Mit dem Tretroller durchs Baltikum reisen – auf 2 Rädern durch Estland – Lettland – Litauen

Durchs Baltikum reisen kann jeder – Lukas wagt seinen Baltikum-Urlaub mit Zelt, Schlafsack und vor allem einem Tretroller! Sein Abenteuer führt ihn durch Estland, Lettland & Litauen. Dabei schließt er unendlich viele Freundschaften – wenn auch manche davon unfreiwilligerweise mit Insekten aller Art. Die Begegnungen und Erlebnisse seines Baltikum-Urlaubs lassen sich schwer in Worte fassen – doch ihm gelingt es dennoch in diesem tollen Reisebericht!

Mit dem Tretroller durch die Baltikum-Länder reisen

Mit einem Tretroller, Zelt und Schlafsack über 900 km durch alle drei Baltikum-Länder.
Auf der Route von Tallinn bis Vilnius durch Wälder, Seen und einsamen Straßen fahren.

Ich wachte gegen Mitternacht in meinem Zelt auf, es war recht hell draußen. Die Sonne ist wohl gerade untergegangen, dachte ich mir. Zwei Stunden später wachte ich wieder auf. Schon wieder hell, die Sonne müsste also gleich aufgehen, glaubte ich. Erst im Nachhinein fiel mir ein, dass es hier gar nicht richtig dunkel wird.

Teil 1/3 – Durch Estland reisen

Die erste Etappe war Estland. Ein Land mit ca. 1,3 Millionen Einwohnern, wobei 500.000 alleine in der Hauptstadt Tallinn leben. Der Rest ist in kleinen Dörfern und Kleinstädten verteilt. Etwa 25 % der Einwohner sind Russen. Das hat für mich, gebürtigen Polen, einen kleinen Vorteil, da sich die polnische und russische Sprache ein wenig ähneln. Das reicht schon, um eine Kommunikation zu vereinfachen. Die estnische Sprache ist auf dem 7. Platz der schwierigsten Sprachen der Welt. Aber dennoch können viele in den Städten auch Englisch sprechen, somit ist man nicht immer verloren.

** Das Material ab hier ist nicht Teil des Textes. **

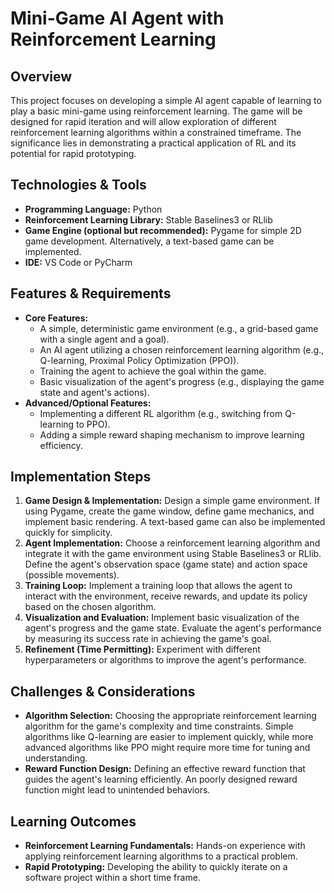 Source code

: # Mini-Game AI Agent with Reinforcement Learning

## Overview

This project focuses on developing a simple AI agent capable of learning to play a basic mini-game using reinforcement learning.  The game will be designed for rapid iteration and will allow exploration of different reinforcement learning algorithms within a constrained timeframe.  The significance lies in demonstrating a practical application of RL and its potential for rapid prototyping.

## Technologies & Tools

* **Programming Language:** Python
* **Reinforcement Learning Library:** Stable Baselines3 or RLlib
* **Game Engine (optional but recommended):** Pygame for simple 2D game development.  Alternatively, a text-based game can be implemented.
* **IDE:** VS Code or PyCharm


## Features & Requirements

- **Core Features:**
    - A simple, deterministic game environment (e.g., a grid-based game with a single agent and a goal).
    - An AI agent utilizing a chosen reinforcement learning algorithm (e.g., Q-learning, Proximal Policy Optimization (PPO)).
    - Training the agent to achieve the goal within the game.
    - Basic visualization of the agent's progress (e.g., displaying the game state and agent's actions).
- **Advanced/Optional Features:**
    - Implementing a different RL algorithm (e.g., switching from Q-learning to PPO).
    - Adding a simple reward shaping mechanism to improve learning efficiency.


## Implementation Steps

1. **Game Design & Implementation:**  Design a simple game environment. If using Pygame, create the game window, define game mechanics, and implement basic rendering. A text-based game can also be implemented quickly for simplicity.
2. **Agent Implementation:** Choose a reinforcement learning algorithm and integrate it with the game environment using Stable Baselines3 or RLlib. Define the agent's observation space (game state) and action space (possible movements).
3. **Training Loop:** Implement a training loop that allows the agent to interact with the environment, receive rewards, and update its policy based on the chosen algorithm.
4. **Visualization and Evaluation:** Implement basic visualization of the agent's progress and the game state.  Evaluate the agent's performance by measuring its success rate in achieving the game's goal.
5. **Refinement (Time Permitting):** Experiment with different hyperparameters or algorithms to improve the agent's performance.


## Challenges & Considerations

- **Algorithm Selection:** Choosing the appropriate reinforcement learning algorithm for the game's complexity and time constraints.  Simple algorithms like Q-learning are easier to implement quickly, while more advanced algorithms like PPO might require more time for tuning and understanding.
- **Reward Function Design:**  Defining an effective reward function that guides the agent's learning efficiently. An poorly designed reward function might lead to unintended behaviors.


## Learning Outcomes

- **Reinforcement Learning Fundamentals:** Hands-on experience with applying reinforcement learning algorithms to a practical problem.
- **Rapid Prototyping:**  Developing the ability to quickly iterate on a software project within a short time frame.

Es war heiß am ersten Tag, sicherlich über 30 Grad. Natürlich war die Aufregung groß, erster Tag in einem fremden Land, man spricht die Sprache nicht und es ist der Anfang einer Reise.
Aufgeregt fuhr ich auch die Autobahn entlang, natürlich in entgegengesetzter Richtung. Zum Glück bloß wenige Kilometer. Ich war ja nur mit Karten ausgestattet, kein GPS oder ähnliches.

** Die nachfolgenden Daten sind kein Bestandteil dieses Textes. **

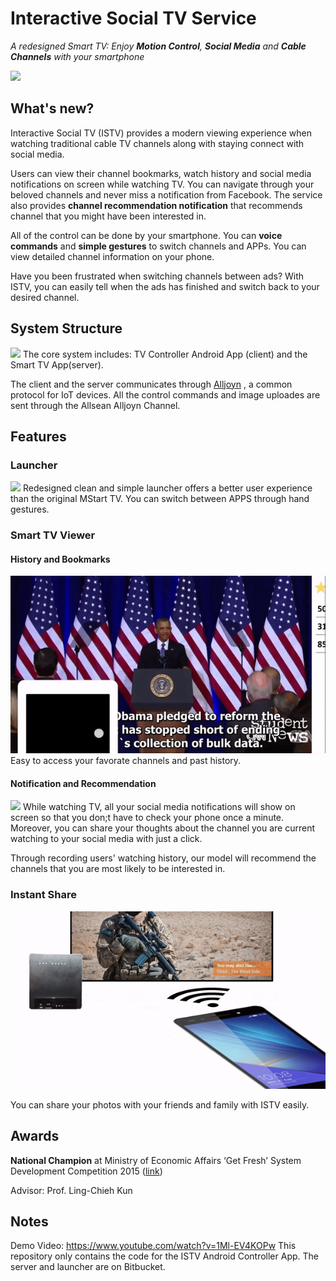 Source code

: # Interactive Social TV Service
*A redesigned Smart TV: Enjoy **Motion Control**, **Social Media** and **Cable Channels** with your smartphone*

![](https://i.imgur.com/bZPpZxg.png)

## What's new?
Interactive Social TV (ISTV) provides a modern viewing experience when watching traditional cable TV channels along with staying connect with social media.

Users can view their channel bookmarks, watch history and social media notifications on screen while watching TV. You can navigate through your beloved channels and never miss a notification from Facebook. The service also provides **channel recommendation notification** that recommends channel that you might have been interested in.

All of the control can be done by your smartphone. You can **voice commands** and  **simple gestures** to switch channels and APPs. You can view detailed channel information on your phone. 

Have you been frustrated when switching channels between ads?  With ISTV, you can easily tell when the ads has finished and switch back to your desired channel. 

## System Structure
![](https://i.imgur.com/8vApyFc.png)
The core system includes: TV Controller Android App (client) and the Smart TV App(server).

The client and the server communicates through [Alljoyn](https://openconnectivity.org/developer/reference-implementation/alljoyn) , a common protocol for IoT devices. All the control commands and image uploades are sent through the Allsean Alljoyn Channel.

## Features
### Launcher
![](https://i.imgur.com/CSltuML.png)
Redesigned clean and simple launcher offers a better user experience than the original MStart TV. You can switch between APPS through hand gestures.

### Smart TV Viewer

#### History and Bookmarks
![](demo/bookmark.gif)
Easy to access your favorate channels and past history.

#### Notification and Recommendation
![](https://i.imgur.com/QdBFOSb.png)
While watching TV, all your social media notifications will show on screen so that you don;t have to check your phone once a minute. Moreover, you can share your thoughts about the channel you are current watching to your social media with just a click.

Through recording users' watching history, our model will recommend the channels that you are most likely to be interested in.

### Instant Share

![](demo/image-upload.gif)

You can share your photos with your friends and family with ISTV easily.


## Awards
**National Champion** at Ministry of Economic Affairs ‘Get Fresh’ System Development Competition 2015 ([link](http://www.getfresh.org.tw/achievement_detail.aspx?No=249))

Advisor: Prof. Ling-Chieh Kun

## Notes
Demo Video: https://www.youtube.com/watch?v=1Ml-EV4KOPw
This repository only contains the code for the ISTV Android Controller App. The server and launcher are on Bitbucket.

In den ersten beiden Tagen schaffte ich nur 49 km, da ich leider nicht richtig fit war und nicht gerne im Regen fahren wollte. Am 2. Tag regnete es ziemlich heftig und ich durfte einige Stunden bei jemandem verbringen.

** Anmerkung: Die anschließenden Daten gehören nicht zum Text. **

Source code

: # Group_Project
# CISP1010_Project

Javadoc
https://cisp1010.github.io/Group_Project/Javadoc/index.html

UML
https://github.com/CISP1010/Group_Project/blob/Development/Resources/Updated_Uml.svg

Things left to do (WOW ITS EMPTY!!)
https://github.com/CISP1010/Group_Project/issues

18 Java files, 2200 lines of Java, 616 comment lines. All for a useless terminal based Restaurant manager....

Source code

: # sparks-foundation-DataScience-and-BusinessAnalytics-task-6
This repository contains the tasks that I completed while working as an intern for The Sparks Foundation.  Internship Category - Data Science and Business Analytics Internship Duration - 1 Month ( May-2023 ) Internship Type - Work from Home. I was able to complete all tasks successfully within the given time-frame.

Nur zwei Tage später waren es knapp über 20 Grad, wechselhafte und windige 20 Grad. Immer wieder kamen auch Regenschauer. So wechselhaft ging es die nächsten Tage weiter.

Zu den ersten Eindrücken zählte u. a. auch, dass es dort mehr Armut gibt. Dabei ist Estland das reichste der drei Baltikum-Länder. Da, wo Armut herrscht, wird schon mal ein Gläschen Wodka mehr getrunken. Ich konnte mir nicht entgehen lassen, zum Anstoßen mal ein Gläschen zu trinken, es diente ja schließlich dazu, die Menschen kennen zu lernen.

1 - Durch Estland reisen

2 - Estland Urlaub

Als ich in einem Garten schlafen durfte, wurde mir eine Dusche angeboten. Diese befand sich in einer Sauna. In Estland sind Saunas sehr beliebt. Viele Familien besitzen neben ihrem gelben Holzhäuschen auch eine eigene Sauna. Geheizt wird mit Holz, davon haben die Esten viel. Die Sauna und die Dusche waren in einem Raum.
Als ich aus dem Häuschen raus ging, wusste ich leider nicht, ob ich nass vom Wasser oder Schweiß war.

Die Fahrt auf einem Tretroller ist viel härter als auf einem Fahrrad. Man rollt nicht nur langsamer (12 – 15 km/h), jeder kleine Hügel ist direkt bemerkbar. Oft musste ich also schieben, wo ein Fahrradfahrer hätte fahren können. Dabei wurde ich immer wieder von Bremsen attackiert und durfte im Spurt auf den Roller springen. Nur wenn man gerade auffährt, kommt man nicht gerade weit und muss wieder schieben, wobei man wieder von Bremsen begrüßt wird.

4 - Camping in Estland 2

5 - Mit Tretroller für Erwachsene durch Estland reisen

7 - Baltikum-Reise - Estland
Von einem Bürgersteig runter zu fahren, ist auch nicht immer möglich. Das Trittbrett ist ca. 10 cm hoch, man hackt also an der Kante an. Nach einer gewissen Zeit hat man zwar ein Auge dafür, dennoch nervt es manchmal.
Aber unvergesslich sind dabei die Menschen. Viele kommen wegen des Rollers auf einen zu, man lernt sie kennen und das motiviert einen sehr. In der ersten Zeit in Estland fuhr ich ca. 50 km pro Tag.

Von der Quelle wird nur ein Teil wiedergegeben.